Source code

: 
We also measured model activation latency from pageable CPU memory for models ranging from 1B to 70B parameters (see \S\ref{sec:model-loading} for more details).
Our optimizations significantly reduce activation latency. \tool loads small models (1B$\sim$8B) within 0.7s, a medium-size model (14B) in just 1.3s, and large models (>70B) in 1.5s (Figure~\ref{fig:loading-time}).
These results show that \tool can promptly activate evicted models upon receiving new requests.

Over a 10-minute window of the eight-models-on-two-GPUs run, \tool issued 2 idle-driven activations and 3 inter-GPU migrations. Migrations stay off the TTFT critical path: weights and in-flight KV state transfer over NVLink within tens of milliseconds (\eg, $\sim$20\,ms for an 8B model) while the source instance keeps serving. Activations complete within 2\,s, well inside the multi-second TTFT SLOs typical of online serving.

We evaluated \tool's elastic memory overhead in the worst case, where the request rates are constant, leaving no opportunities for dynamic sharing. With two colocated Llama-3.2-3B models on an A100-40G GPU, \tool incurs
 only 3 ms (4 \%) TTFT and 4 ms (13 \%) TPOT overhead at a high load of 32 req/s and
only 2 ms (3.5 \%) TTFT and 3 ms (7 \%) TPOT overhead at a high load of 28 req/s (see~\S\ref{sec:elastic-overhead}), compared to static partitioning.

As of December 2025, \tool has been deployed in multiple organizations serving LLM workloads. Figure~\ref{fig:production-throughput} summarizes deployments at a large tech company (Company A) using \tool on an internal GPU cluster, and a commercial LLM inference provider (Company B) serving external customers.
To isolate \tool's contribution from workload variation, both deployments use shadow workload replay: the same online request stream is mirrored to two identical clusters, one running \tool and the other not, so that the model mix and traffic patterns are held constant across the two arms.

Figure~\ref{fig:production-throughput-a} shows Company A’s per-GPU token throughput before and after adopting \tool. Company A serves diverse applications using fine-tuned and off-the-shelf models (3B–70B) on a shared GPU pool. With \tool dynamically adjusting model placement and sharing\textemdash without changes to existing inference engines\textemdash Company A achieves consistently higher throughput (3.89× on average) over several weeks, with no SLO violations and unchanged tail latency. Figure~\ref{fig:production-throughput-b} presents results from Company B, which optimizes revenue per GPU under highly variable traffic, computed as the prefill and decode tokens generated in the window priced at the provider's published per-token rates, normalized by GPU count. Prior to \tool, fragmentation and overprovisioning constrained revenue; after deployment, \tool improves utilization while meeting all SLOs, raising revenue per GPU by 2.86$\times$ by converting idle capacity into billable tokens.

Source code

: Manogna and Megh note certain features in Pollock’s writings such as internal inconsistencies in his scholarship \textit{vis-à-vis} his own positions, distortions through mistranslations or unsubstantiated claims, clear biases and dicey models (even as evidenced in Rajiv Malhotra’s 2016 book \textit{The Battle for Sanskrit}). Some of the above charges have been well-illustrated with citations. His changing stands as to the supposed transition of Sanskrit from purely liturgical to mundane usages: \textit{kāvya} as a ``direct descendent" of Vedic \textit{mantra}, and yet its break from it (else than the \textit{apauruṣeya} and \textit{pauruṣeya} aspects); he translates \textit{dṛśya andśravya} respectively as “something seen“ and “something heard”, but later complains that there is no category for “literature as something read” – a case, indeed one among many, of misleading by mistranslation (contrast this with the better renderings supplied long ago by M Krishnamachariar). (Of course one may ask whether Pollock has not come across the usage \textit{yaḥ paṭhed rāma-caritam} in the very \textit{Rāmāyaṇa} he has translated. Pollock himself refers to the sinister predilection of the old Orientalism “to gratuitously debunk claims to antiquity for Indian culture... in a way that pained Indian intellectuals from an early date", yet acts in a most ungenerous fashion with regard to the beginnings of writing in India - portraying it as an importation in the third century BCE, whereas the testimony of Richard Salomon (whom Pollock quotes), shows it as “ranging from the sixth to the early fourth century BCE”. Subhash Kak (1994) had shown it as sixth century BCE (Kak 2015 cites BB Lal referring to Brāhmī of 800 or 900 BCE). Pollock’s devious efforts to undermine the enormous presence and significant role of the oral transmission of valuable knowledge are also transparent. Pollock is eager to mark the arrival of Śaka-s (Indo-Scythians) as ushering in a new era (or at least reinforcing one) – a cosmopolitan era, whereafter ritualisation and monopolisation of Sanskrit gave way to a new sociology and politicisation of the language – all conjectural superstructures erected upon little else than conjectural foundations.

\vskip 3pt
* * *
The whole listing should be restated word for word.

Source code

: 
We also measured model activation latency from pageable CPU memory for models ranging from 1B to 70B parameters (see \S\ref{sec:model-loading} for more details).
Our optimizations significantly reduce activation latency. \tool loads small models (1B$\sim$8B) within 0.7s, a medium-size model (14B) in just 1.3s, and large models (>70B) in 1.5s (Figure~\ref{fig:loading-time}).
These results show that \tool can promptly activate evicted models upon receiving new requests.

Over a 10-minute window of the eight-models-on-two-GPUs run, \tool issued 2 idle-driven activations and 3 inter-GPU migrations. Migrations stay off the TTFT critical path: weights and in-flight KV state transfer over NVLink within tens of milliseconds (\eg, $\sim$20\,ms for an 8B model) while the source instance keeps serving. Activations complete within 2\,s, well inside the multi-second TTFT SLOs typical of online serving.

We evaluated \tool's elastic memory overhead in the worst case, where the request rates are constant, leaving no opportunities for dynamic sharing. With two colocated Llama-3.2-3B models on an A100-40G GPU, \tool incurs
 only 3 ms (4 \%) TTFT and 4 ms (13 \%) TPOT overhead at a high load of 32 req/s and
only 2 ms (3.5 \%) TTFT and 3 ms (7 \%) TPOT overhead at a high load of 28 req/s (see~\S\ref{sec:elastic-overhead}), compared to static partitioning.

As of December 2025, \tool has been deployed in multiple organizations serving LLM workloads. Figure~\ref{fig:production-throughput} summarizes deployments at a large tech company (Company A) using \tool on an internal GPU cluster, and a commercial LLM inference provider (Company B) serving external customers.
To isolate \tool's contribution from workload variation, both deployments use shadow workload replay: the same online request stream is mirrored to two identical clusters, one running \tool and the other not, so that the model mix and traffic patterns are held constant across the two arms.

Figure~\ref{fig:production-throughput-a} shows Company A’s per-GPU token throughput before and after adopting \tool. Company A serves diverse applications using fine-tuned and off-the-shelf models (3B–70B) on a shared GPU pool. With \tool dynamically adjusting model placement and sharing\textemdash without changes to existing inference engines\textemdash Company A achieves consistently higher throughput (3.89× on average) over several weeks, with no SLO violations and unchanged tail latency. Figure~\ref{fig:production-throughput-b} presents results from Company B, which optimizes revenue per GPU under highly variable traffic, computed as the prefill and decode tokens generated in the window priced at the provider's published per-token rates, normalized by GPU count. Prior to \tool, fragmentation and overprovisioning constrained revenue; after deployment, \tool improves utilization while meeting all SLOs, raising revenue per GPU by 2.86$\times$ by converting idle capacity into billable tokens.

Source code

: Manogna and Megh note certain features in Pollock’s writings such as internal inconsistencies in his scholarship \textit{vis-à-vis} his own positions, distortions through mistranslations or unsubstantiated claims, clear biases and dicey models (even as evidenced in Rajiv Malhotra’s 2016 book \textit{The Battle for Sanskrit}). Some of the above charges have been well-illustrated with citations. His changing stands as to the supposed transition of Sanskrit from purely liturgical to mundane usages: \textit{kāvya} as a ``direct descendent" of Vedic \textit{mantra}, and yet its break from it (else than the \textit{apauruṣeya} and \textit{pauruṣeya} aspects); he translates \textit{dṛśya andśravya} respectively as “something seen“ and “something heard”, but later complains that there is no category for “literature as something read” – a case, indeed one among many, of misleading by mistranslation (contrast this with the better renderings supplied long ago by M Krishnamachariar). (Of course one may ask whether Pollock has not come across the usage \textit{yaḥ paṭhed rāma-caritam} in the very \textit{Rāmāyaṇa} he has translated. Pollock himself refers to the sinister predilection of the old Orientalism “to gratuitously debunk claims to antiquity for Indian culture... in a way that pained Indian intellectuals from an early date", yet acts in a most ungenerous fashion with regard to the beginnings of writing in India - portraying it as an importation in the third century BCE, whereas the testimony of Richard Salomon (whom Pollock quotes), shows it as “ranging from the sixth to the early fourth century BCE”. Subhash Kak (1994) had shown it as sixth century BCE (Kak 2015 cites BB Lal referring to Brāhmī of 800 or 900 BCE). Pollock’s devious efforts to undermine the enormous presence and significant role of the oral transmission of valuable knowledge are also transparent. Pollock is eager to mark the arrival of Śaka-s (Indo-Scythians) as ushering in a new era (or at least reinforcing one) – a cosmopolitan era, whereafter ritualisation and monopolisation of Sanskrit gave way to a new sociology and politicisation of the language – all conjectural superstructures erected upon little else than conjectural foundations.

\vskip 3pt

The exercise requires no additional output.